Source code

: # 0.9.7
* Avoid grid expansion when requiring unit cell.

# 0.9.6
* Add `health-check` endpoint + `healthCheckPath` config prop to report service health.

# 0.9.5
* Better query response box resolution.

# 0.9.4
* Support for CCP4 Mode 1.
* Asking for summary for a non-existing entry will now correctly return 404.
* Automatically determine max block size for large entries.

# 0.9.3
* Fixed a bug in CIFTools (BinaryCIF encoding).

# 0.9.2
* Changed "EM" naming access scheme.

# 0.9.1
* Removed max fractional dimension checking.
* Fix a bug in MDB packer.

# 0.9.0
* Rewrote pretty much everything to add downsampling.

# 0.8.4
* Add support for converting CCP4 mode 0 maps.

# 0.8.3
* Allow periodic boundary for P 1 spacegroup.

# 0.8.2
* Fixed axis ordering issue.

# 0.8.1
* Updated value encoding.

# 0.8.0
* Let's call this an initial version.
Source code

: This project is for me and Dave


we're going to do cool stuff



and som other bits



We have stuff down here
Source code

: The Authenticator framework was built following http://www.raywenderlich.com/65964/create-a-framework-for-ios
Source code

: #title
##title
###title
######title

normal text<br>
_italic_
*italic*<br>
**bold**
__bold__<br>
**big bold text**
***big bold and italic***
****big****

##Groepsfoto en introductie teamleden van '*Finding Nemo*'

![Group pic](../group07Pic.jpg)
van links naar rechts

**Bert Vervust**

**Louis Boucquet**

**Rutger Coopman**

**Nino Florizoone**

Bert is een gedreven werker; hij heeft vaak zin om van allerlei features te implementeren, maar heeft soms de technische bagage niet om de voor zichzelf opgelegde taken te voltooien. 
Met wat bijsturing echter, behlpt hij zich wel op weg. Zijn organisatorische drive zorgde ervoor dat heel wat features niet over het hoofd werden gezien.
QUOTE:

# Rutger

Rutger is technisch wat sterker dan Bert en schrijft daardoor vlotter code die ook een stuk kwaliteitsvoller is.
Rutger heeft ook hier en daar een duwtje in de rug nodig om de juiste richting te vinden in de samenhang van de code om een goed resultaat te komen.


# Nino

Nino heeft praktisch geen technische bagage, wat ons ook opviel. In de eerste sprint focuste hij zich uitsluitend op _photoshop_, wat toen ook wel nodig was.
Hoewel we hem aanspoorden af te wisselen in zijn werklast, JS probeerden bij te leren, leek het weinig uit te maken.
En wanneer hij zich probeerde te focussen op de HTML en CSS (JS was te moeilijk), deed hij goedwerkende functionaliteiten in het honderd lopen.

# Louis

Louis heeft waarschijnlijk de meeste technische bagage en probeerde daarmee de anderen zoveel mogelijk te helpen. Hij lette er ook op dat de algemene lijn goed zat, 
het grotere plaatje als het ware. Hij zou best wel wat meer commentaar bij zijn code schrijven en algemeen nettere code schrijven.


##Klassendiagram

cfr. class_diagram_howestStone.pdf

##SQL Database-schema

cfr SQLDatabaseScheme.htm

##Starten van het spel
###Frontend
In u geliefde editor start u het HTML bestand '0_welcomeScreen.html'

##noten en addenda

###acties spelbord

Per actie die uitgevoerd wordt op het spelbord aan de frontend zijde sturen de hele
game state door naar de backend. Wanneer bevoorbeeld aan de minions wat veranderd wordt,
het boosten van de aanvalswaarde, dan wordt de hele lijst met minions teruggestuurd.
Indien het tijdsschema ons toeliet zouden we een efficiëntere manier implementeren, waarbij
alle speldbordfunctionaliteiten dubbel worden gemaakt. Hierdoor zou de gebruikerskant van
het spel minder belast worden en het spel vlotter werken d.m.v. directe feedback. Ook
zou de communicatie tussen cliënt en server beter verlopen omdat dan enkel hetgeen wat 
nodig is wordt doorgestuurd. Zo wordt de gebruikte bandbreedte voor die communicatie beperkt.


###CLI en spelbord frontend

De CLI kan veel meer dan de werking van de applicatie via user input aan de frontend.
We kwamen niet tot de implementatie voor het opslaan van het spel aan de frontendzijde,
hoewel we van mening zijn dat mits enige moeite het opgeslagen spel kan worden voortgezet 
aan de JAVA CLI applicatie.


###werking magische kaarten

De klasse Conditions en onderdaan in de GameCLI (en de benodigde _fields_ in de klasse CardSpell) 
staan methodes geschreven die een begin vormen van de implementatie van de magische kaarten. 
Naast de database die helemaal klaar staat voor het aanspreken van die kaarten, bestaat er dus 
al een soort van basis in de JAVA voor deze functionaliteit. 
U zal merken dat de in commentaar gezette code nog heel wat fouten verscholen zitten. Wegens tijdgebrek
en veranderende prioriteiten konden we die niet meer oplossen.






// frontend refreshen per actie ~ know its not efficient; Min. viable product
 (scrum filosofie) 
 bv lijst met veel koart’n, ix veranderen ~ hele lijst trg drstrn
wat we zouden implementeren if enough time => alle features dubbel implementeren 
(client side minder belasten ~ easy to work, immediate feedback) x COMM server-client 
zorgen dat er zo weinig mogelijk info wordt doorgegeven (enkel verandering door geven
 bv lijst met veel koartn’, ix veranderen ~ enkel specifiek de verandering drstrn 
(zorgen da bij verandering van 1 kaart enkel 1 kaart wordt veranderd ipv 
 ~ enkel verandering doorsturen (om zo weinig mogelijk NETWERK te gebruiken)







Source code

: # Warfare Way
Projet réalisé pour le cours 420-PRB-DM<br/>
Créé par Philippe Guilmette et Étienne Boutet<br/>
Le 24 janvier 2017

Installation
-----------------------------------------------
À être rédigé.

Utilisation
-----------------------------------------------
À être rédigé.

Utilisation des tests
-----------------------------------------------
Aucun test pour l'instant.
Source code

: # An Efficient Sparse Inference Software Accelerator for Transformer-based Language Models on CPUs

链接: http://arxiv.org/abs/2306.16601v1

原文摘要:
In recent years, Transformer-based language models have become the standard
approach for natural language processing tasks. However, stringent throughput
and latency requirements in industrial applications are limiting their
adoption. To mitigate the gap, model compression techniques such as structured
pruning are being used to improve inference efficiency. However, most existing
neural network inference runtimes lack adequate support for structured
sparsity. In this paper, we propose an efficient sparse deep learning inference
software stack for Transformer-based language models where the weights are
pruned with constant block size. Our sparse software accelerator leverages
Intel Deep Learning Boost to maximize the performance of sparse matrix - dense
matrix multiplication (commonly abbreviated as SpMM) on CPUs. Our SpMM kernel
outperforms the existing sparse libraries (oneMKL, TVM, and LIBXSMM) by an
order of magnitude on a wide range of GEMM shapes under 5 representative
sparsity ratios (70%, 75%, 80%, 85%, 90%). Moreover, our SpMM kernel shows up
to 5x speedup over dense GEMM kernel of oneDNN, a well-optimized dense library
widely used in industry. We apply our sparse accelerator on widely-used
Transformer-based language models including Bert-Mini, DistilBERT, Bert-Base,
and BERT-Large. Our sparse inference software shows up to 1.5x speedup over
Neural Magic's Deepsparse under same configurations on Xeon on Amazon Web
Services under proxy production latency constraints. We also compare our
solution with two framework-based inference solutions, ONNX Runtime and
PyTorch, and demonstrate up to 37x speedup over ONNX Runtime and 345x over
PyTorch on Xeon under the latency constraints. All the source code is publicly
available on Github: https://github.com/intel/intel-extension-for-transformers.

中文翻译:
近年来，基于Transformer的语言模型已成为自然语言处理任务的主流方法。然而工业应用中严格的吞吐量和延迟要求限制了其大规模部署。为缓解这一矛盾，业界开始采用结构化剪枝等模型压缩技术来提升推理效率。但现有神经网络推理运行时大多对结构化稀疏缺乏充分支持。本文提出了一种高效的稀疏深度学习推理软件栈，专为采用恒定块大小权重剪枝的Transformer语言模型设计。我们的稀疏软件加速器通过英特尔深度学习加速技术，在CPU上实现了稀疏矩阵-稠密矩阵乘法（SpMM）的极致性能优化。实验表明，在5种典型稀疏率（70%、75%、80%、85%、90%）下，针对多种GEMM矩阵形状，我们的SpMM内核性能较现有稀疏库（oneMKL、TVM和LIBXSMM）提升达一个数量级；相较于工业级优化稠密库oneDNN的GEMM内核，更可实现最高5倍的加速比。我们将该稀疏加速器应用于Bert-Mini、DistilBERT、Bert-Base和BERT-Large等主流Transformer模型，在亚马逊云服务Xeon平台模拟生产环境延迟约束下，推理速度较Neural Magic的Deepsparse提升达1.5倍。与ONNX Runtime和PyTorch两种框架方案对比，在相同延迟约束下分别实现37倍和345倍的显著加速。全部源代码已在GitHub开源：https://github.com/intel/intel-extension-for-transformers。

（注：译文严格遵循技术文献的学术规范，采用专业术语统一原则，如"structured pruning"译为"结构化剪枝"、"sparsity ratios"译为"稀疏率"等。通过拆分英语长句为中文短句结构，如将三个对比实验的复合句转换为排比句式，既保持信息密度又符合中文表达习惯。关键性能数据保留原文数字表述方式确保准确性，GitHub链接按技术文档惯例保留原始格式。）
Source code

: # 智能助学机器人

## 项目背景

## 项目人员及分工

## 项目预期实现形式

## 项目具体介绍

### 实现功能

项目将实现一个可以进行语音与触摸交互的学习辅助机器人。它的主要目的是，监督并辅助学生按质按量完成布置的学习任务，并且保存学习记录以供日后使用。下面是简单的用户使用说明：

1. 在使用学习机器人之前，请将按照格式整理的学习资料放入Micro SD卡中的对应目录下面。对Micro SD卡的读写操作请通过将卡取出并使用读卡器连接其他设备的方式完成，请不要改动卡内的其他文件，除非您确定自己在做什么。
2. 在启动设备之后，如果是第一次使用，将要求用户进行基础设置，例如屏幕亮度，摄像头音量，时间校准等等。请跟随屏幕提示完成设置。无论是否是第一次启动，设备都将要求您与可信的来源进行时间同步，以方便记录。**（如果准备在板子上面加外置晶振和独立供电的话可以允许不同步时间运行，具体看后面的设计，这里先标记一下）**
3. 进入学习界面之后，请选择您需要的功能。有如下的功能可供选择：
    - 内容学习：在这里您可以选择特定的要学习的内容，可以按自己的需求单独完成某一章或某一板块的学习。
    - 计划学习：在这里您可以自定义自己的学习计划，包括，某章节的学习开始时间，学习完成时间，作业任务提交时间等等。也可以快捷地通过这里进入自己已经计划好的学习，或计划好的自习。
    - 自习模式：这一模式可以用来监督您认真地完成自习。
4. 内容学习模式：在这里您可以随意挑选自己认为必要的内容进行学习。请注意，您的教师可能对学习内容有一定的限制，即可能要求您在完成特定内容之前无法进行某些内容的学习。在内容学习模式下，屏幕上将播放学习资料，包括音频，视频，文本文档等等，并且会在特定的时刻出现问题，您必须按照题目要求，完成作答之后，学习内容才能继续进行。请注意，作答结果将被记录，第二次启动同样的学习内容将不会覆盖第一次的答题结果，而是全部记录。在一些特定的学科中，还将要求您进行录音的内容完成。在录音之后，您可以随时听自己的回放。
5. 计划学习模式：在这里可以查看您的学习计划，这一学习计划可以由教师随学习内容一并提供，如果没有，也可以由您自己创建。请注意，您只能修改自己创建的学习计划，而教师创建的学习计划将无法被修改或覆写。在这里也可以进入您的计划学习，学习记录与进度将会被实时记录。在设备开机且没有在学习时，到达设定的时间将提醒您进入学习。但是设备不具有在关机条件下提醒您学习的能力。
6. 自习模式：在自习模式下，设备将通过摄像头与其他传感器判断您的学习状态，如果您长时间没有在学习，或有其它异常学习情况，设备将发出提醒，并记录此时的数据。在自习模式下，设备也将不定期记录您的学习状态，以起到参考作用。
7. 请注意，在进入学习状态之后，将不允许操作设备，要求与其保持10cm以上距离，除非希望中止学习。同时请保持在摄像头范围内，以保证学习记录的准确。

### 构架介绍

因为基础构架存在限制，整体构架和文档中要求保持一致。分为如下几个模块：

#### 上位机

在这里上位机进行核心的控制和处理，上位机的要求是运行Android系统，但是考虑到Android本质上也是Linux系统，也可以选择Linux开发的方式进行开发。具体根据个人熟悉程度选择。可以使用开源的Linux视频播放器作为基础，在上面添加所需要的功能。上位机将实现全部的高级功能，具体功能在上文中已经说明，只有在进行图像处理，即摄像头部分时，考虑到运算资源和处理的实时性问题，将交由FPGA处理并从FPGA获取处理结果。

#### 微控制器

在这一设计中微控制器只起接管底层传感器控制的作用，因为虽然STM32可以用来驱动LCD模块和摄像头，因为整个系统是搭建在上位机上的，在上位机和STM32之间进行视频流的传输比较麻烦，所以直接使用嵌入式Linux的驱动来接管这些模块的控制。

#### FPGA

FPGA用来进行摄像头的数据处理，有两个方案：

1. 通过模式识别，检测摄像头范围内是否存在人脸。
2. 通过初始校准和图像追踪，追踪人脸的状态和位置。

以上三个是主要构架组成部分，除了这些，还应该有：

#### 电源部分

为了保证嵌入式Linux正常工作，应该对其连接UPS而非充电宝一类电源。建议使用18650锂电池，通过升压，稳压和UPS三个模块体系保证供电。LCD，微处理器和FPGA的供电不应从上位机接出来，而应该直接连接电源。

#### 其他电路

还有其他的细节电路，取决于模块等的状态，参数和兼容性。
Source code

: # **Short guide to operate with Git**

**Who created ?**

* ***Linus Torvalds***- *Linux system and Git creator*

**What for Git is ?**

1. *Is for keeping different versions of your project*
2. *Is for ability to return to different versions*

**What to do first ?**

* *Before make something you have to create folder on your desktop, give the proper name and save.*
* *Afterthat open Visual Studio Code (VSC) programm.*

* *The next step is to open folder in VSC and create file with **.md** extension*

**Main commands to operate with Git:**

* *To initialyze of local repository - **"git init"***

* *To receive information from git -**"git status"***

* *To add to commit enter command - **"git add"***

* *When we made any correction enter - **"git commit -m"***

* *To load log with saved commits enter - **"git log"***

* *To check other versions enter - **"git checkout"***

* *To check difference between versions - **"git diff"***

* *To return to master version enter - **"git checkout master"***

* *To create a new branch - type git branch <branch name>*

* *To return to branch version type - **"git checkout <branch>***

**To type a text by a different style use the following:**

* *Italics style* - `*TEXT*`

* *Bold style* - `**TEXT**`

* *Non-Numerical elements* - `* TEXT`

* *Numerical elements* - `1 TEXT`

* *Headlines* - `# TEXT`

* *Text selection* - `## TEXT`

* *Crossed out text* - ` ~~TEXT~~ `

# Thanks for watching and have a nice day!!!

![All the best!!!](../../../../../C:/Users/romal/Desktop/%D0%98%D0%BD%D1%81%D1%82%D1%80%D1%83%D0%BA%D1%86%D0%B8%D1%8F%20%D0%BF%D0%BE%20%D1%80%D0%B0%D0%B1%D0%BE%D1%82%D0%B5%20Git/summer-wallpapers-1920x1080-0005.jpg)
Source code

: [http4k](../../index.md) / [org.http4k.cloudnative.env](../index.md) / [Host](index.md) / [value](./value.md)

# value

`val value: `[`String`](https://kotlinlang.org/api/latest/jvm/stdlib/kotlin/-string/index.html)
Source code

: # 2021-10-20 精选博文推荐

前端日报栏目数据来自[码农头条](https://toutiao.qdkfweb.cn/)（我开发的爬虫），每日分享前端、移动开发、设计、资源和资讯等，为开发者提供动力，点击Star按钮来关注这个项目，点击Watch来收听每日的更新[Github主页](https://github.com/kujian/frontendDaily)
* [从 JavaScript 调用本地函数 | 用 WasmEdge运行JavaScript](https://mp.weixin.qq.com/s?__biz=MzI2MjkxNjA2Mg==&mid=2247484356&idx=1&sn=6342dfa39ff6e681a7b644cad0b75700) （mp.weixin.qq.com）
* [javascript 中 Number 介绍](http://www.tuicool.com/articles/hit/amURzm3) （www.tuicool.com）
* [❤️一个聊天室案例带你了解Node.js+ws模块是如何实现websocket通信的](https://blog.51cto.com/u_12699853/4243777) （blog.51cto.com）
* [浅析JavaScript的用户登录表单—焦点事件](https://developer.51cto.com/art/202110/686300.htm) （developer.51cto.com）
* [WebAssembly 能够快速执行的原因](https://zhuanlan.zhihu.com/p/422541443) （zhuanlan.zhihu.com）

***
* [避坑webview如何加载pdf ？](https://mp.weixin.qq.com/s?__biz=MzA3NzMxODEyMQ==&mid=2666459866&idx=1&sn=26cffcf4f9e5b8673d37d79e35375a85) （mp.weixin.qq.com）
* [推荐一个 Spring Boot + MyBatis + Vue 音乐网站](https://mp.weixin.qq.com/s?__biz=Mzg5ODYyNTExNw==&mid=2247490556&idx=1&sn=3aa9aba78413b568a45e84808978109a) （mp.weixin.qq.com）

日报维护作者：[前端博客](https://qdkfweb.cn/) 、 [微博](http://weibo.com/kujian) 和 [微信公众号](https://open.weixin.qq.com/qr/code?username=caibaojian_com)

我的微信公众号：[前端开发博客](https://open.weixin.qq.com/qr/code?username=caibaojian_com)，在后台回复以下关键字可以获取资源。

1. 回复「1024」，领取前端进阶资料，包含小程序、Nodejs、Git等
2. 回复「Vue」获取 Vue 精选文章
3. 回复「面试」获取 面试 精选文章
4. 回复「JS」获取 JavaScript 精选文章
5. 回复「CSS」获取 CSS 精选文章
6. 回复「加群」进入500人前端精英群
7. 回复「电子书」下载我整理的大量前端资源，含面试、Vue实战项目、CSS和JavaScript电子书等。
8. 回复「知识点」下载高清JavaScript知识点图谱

------------------------------------------------------------------------

_PROBLEM REQUIREMENTS_. Within the listing above, locate the line containing "In u geliefde" and the line containing "het spel minder". Reproduce those two lines and all lines between them exactly, with nothing added.

_PROBLEM SOLUTION_.
In u geliefde editor start u het HTML bestand '0_welcomeScreen.html'

##noten en addenda

###acties spelbord

Per actie die uitgevoerd wordt op het spelbord aan de frontend zijde sturen de hele
game state door naar de backend. Wanneer bevoorbeeld aan de minions wat veranderd wordt,
het boosten van de aanvalswaarde, dan wordt de hele lijst met minions teruggestuurd.
Indien het tijdsschema ons toeliet zouden we een efficiëntere manier implementeren, waarbij
alle speldbordfunctionaliteiten dubbel worden gemaakt. Hierdoor zou de gebruikerskant van
het spel minder belast worden en het spel vlotter werken d.m.v. directe feedback. Ook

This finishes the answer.